If the Stars should Appear One Night
Hundreds of miles above the blinking navigation lights of a Southwest Airlines 737 en route to Chicago’s Midway Airport, other sky travelers of sorts navigate the dark space in between the passing jet airliner and the myriad constellations far above that blanket the night.
When we first moved here, on any given cloudless night I would see three or four passing satellites traversing overhead. Sometimes a brighter flare would dance off their mirror-like solar panels. The Sun’s rays, reflected downwards from 483 miles above the Earth, appeared from my angle of view as a brief burst of light before dimming seconds later. “Iridium flares” they were sometimes called. So named after a class of first-generation satellites with prominent solar panels, all now deorbited and gone from the night sky.
Every three weeks or so I would catch a glimpse of the International Space Station, one of the brighter objects orbiting above, whose magnitude of light is only outshone by the Moon. Fascinating in that it meant fellow humans were up there, passing overhead at 5 miles per second.

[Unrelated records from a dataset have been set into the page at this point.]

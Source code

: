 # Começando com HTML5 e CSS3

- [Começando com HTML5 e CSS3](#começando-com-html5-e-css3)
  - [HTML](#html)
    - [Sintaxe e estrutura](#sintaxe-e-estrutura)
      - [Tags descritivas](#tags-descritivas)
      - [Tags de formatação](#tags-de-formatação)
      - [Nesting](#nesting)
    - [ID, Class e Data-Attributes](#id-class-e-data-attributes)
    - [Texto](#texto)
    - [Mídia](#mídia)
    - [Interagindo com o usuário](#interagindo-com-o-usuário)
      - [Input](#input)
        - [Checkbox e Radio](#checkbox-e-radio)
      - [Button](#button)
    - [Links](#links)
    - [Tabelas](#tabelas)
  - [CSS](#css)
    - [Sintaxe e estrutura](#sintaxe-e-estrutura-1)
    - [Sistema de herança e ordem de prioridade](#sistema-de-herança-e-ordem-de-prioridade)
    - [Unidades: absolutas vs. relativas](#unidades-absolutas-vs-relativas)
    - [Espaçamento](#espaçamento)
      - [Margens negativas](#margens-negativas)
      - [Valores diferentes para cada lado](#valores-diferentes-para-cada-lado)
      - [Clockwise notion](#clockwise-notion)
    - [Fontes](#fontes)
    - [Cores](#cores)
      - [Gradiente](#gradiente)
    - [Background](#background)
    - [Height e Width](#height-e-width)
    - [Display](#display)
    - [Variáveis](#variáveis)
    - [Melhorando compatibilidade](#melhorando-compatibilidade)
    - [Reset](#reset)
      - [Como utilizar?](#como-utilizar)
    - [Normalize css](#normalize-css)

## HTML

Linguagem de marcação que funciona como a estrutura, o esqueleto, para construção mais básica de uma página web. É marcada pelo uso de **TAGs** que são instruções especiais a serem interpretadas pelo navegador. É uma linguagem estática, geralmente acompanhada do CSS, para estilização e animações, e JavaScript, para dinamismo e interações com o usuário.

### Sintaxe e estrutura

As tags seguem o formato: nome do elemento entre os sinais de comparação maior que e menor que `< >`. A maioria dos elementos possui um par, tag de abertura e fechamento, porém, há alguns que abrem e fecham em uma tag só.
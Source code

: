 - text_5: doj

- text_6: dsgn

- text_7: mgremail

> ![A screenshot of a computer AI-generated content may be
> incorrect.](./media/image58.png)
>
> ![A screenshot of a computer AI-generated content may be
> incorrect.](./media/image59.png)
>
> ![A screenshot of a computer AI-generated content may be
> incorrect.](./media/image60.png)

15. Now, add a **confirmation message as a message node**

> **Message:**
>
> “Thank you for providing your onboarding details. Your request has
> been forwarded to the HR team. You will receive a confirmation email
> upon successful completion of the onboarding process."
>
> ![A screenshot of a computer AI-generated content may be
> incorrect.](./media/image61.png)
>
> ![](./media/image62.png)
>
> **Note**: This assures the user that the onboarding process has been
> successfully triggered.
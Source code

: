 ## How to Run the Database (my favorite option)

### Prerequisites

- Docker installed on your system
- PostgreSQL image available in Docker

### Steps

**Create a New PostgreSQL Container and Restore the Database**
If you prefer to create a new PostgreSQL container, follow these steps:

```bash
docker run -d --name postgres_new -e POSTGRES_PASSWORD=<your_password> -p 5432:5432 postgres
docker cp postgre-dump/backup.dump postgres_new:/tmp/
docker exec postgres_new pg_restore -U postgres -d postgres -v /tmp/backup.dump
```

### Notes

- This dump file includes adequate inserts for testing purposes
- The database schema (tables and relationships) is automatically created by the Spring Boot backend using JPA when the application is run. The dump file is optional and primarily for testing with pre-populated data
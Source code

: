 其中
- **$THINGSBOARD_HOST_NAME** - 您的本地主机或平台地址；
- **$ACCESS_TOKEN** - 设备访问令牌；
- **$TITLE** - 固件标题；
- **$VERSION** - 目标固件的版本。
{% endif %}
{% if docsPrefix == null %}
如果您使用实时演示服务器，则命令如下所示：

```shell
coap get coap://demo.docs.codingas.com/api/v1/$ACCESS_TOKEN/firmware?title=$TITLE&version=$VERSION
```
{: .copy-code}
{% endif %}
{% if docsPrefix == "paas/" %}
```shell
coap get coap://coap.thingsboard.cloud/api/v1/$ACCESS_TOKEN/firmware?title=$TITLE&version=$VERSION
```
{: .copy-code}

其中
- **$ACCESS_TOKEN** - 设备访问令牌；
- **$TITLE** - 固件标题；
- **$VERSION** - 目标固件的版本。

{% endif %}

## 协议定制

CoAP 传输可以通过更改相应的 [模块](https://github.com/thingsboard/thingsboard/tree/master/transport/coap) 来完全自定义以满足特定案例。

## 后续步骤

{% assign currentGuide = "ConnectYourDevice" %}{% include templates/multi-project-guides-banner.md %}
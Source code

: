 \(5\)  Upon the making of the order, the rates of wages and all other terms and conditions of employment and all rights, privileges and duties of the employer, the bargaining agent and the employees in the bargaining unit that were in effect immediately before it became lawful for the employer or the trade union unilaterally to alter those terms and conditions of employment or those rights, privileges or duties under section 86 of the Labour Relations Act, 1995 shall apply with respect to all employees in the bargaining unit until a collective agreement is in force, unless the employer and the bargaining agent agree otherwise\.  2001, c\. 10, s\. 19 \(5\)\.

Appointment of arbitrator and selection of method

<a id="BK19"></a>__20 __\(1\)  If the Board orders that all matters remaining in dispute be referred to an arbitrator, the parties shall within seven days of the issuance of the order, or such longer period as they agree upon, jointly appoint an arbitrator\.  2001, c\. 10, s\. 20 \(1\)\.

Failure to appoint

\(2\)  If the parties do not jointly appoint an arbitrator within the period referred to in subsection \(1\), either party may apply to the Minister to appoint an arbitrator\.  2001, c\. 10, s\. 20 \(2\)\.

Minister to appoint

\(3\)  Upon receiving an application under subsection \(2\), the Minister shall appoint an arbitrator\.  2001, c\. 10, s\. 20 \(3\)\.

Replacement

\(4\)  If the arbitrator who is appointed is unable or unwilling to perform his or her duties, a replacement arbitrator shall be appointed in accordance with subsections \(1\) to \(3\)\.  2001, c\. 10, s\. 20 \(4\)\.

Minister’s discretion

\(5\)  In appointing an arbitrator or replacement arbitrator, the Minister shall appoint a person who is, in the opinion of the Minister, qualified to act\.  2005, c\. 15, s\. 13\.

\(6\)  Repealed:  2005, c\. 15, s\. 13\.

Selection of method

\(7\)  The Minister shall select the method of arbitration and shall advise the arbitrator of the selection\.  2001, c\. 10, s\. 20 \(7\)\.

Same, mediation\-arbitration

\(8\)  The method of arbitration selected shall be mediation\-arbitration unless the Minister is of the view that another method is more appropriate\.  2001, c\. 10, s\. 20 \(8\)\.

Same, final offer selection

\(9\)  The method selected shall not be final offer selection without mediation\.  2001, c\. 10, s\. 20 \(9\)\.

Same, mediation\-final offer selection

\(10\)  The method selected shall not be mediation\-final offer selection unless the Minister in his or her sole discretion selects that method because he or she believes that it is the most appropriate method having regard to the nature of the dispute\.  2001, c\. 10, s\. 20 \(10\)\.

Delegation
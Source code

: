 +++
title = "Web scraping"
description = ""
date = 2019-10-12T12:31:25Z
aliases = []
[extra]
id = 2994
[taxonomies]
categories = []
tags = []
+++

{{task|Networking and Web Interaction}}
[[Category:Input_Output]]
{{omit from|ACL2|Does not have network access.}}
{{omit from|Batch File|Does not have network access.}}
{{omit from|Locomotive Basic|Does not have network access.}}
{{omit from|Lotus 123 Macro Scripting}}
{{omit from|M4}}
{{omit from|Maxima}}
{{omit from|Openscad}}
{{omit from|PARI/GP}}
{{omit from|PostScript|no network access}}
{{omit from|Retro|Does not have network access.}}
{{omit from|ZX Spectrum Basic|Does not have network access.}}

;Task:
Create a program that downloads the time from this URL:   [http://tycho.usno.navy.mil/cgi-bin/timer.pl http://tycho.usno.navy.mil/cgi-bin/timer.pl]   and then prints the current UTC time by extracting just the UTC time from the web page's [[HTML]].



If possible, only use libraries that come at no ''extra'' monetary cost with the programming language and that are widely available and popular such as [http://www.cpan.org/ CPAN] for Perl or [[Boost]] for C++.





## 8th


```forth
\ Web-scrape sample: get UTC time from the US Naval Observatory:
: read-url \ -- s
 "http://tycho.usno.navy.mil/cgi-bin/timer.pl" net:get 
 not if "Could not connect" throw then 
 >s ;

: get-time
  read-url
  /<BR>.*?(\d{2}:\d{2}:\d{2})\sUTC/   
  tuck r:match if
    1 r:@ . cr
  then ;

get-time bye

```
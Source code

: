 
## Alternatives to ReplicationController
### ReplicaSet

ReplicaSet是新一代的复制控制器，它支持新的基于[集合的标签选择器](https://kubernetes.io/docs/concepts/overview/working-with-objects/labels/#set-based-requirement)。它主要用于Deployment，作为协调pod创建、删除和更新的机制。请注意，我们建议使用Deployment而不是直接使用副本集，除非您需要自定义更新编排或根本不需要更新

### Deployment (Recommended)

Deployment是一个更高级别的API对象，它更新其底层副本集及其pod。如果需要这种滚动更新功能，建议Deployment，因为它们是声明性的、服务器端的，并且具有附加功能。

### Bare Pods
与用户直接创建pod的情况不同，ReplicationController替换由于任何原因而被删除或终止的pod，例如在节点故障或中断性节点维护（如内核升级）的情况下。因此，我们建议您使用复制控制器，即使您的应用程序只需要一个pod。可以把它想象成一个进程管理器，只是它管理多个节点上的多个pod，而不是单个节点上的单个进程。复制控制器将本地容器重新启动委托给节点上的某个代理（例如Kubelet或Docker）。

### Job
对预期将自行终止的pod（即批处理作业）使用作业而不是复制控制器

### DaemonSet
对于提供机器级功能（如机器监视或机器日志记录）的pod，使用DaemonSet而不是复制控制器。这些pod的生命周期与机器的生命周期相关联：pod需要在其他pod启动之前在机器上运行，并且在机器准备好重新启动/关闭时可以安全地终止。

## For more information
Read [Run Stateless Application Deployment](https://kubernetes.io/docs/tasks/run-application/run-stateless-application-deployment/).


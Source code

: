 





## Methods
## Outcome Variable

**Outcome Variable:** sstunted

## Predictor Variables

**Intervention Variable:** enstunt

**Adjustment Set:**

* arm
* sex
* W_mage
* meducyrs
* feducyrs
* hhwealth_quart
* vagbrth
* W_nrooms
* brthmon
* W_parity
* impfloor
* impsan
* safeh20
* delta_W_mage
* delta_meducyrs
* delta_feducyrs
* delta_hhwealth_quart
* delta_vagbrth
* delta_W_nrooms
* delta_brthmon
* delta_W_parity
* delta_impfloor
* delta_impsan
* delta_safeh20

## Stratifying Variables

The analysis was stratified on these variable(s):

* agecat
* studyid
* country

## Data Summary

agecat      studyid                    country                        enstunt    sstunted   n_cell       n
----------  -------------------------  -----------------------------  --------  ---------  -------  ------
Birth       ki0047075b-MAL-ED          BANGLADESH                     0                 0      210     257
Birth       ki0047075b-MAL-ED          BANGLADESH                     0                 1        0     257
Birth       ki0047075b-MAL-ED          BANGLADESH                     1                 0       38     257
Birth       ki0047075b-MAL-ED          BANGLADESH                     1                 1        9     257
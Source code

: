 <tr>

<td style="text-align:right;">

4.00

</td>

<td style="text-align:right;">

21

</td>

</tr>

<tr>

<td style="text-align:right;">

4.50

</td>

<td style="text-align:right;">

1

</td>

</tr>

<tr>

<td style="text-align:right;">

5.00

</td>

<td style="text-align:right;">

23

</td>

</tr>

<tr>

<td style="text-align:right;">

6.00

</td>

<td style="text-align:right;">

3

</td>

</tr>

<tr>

But for the most part, most of the dots of light in visible motion would simply be space junk - discarded booster rockets or now-derelict hardware that once served a purpose to some government or private corporation - that now orbit methodically yet purposeless in near-endless rotations around their home planet.
Inevitably, all of these objects will lose their fight against gravity and will tumble downward, either to burn up in our atmosphere or to meet their fate in the satellite graveyard called Point Nemo, a watery cemetery 1,670 miles from any land, far out in the Pacific Ocean. Since the 1970s, around 300 retired orbital craft, modular stations and satellites have ended their days there in that spacecraft graveyard.
It’s a region of ocean low in biomass, so harm to living things is minimized. But it doesn’t mean all that falling space junk is harmless. Particles of aluminum and other metals now found in the atmosphere – which scientists have determined did not come from meteorites or from Earth, but from reentering space hardware – show that humans can pollute just about anything we touch.
In recent years, the amounts of human-made objects circling the Earth have grown exponentially. Now, on most clear nights, I will see a dozen or more satellites silently cruising overhead. And that’s without trying.
Still, this influx of human-made orbital litter doesn’t prevent me from looking skyward on any given evening after barn chores are finished. The stars and planets still outnumber our own weak attempts at joining the pantheon of night’s celestial majesty. So as Loretta and Annabelle peacefully graze in the northwest pasture, I’ll stand with them out there in the darkness, my head angled back, and just look up.
I try to memorize their names - the countless stellar objects named after long-dead gods and mythical figures - and I can remember quite a few. But for the most part, I tend to forget the vast majority, being bad at names in general and especially poor at recalling words of Middle Eastern origin, since Persians had naming rights due to the fact they were the original astronomers, charting the night sky while Europeans were too busy fighting wars, arguing about religion and dying of plague to figure out that they weren’t the center of the universe.
Every once and a while I’m rewarded with a special treat. My favorite are fireballs, very bright meteors that, on the three occasions I saw them, were just that. Rotating balls of clearly defined fire, streaking across the sky and leaving a trail of vivid color in their wake, as the outer layers of a comet’s detritus or asteroid fragment are stripped away and then collide with air molecules at high speed, glimmering like pixie dust for a few brief moments before fading away to black.
For the most part, even these spectacular sky objects are decimated in the atmosphere. But every once and a while one makes it to Earth. Each square kilometer of the earth’s surface should collect one meteorite fall about once every 50,000 years, on average. I’ll keep waiting.
The trays are in the upright position and the “fasten seat belt” sign is alit. The woman in seat 5F puts away her paperwork and, with the cabin dimly lit, stares absentmindedly at the ground passing below. Her flight will be in Chicago before not too long. But right now, it’s just past Starved Rock as the pilot makes a course adjustment for their approach into Midway Airport as they cruise along at 5,000 feet.
Down below the Earth is cloaked in night and the vast swaths of cornfield are as dark as the ocean. Yet here and there are signs of civilization and one in particular briefly catches her eye.
It’s a small farm with the house and barn lights on. She wonders for a moment what life must be like down there and pictures herself standing in that place she’s never been before and probably never will actually be. She imagines it’s a farm like so many others, and she fills in the details – the farmhouse, the barn, and all of its animals - with her own garnered from books and distant childhood memories.
The jet engines hum and the plane moves steadily onward, as the small dots of light down below disappear beneath the metallic wing. The woman shifts in her seat, thumbs through a magazine, and doesn’t give the farm a second thought.